### How to complete this task
How many lines of the data include the string "info"? State the number and nothing else.

### Material provided
=== Begin Enclosure ===
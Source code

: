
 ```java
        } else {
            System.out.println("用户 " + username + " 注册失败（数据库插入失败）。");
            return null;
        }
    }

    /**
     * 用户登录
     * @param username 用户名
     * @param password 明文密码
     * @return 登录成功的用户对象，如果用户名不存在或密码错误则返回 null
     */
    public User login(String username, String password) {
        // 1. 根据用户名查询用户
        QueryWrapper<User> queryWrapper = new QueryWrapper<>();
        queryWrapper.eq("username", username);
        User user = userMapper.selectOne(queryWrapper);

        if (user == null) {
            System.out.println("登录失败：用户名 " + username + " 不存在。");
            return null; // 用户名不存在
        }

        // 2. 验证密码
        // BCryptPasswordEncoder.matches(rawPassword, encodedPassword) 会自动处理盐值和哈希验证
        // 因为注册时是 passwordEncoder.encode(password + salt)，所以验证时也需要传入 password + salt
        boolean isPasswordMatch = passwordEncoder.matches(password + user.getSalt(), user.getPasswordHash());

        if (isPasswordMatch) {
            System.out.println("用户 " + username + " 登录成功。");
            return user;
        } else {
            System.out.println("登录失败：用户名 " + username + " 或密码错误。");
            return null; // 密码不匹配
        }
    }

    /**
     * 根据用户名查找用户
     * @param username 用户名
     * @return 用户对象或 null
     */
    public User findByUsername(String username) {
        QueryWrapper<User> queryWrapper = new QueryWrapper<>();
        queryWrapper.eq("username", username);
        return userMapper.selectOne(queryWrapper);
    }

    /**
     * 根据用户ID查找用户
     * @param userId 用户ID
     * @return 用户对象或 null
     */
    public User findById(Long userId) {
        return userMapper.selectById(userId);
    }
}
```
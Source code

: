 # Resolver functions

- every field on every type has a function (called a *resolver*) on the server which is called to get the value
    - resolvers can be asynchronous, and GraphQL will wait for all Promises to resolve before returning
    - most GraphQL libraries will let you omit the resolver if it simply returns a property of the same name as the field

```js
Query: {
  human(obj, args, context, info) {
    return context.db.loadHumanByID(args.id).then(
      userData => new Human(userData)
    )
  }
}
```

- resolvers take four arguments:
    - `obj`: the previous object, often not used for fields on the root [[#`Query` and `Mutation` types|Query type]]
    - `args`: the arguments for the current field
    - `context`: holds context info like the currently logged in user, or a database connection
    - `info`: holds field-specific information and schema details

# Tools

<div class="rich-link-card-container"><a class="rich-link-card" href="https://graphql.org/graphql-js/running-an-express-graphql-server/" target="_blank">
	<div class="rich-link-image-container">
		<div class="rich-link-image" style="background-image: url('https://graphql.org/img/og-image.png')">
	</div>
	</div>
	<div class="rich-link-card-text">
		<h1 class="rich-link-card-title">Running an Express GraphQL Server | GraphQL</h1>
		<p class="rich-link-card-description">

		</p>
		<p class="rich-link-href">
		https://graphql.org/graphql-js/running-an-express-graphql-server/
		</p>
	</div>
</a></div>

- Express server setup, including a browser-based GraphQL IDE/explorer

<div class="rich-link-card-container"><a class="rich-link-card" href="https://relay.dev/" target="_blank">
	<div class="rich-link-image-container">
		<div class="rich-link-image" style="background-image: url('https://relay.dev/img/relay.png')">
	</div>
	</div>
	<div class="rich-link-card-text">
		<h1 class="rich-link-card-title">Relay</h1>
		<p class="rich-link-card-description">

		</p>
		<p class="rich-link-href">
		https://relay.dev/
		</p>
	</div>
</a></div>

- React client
=== End Enclosure ===
### Written response
3